Transformation Map

Clause-level sentence alignment and diffing between baseline and current LLM output texts.

app/transformation_map.py

Clause-Level Alignment Layer (Transformation Map) for the Axis Descriptor Lab.

Why a dedicated module?

The word-level diff (client-side LCS) is too granular — clause rewrites appear as a long sequence of single-word insertions and deletions, obscuring the structural change.

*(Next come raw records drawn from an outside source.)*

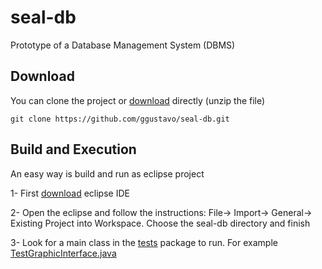 # seal-db
Prototype of a Database Management System (DBMS)

##  Download
You can clone the project or [download](https://github.com/ggustavo/seal-db/archive/master.zip) directly (unzip the file)
```shell
git clone https://github.com/ggustavo/seal-db.git
```

## Build and Execution
An easy way is build and run as eclipse project

1- First [download](https://www.eclipse.org/downloads/) eclipse IDE

2- Open the eclipse and follow the instructions: File-> Import-> General-> Existing Project into Workspace. Choose the seal-db directory and finish

3- Look for a main class in the [tests](/src/tests) package to run. For example [TestGraphicInterface.java](/src/tests/TestGraphicInterface.java)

The signal isolation layer (signal_isolation.py) is lexically useful but structure-blind (set difference, not positional).

The Transformation Map fills the gap by extracting clause-scale replacement pairs — showing what chunk of text was replaced by what chunk — without semantic interpretation.

Pipeline (sentence-aware alignment)

  1. Normalise — collapse whitespace, strip edges.

  2. Sentence splitnltk.sent_tokenize() on both texts.

  3. Sentence alignmentdifflib.SequenceMatcher on sentence lists to pair sentences (equal, replace, insert, delete).

  4. Token-level alignment within matched sentence pairs — for each “replace” sentence pair, run difflib.SequenceMatcher on nltk.word_tokenize() tokens and extract “replace” opcodes.

  5. For “equal” sentence pairs — skip (no changes).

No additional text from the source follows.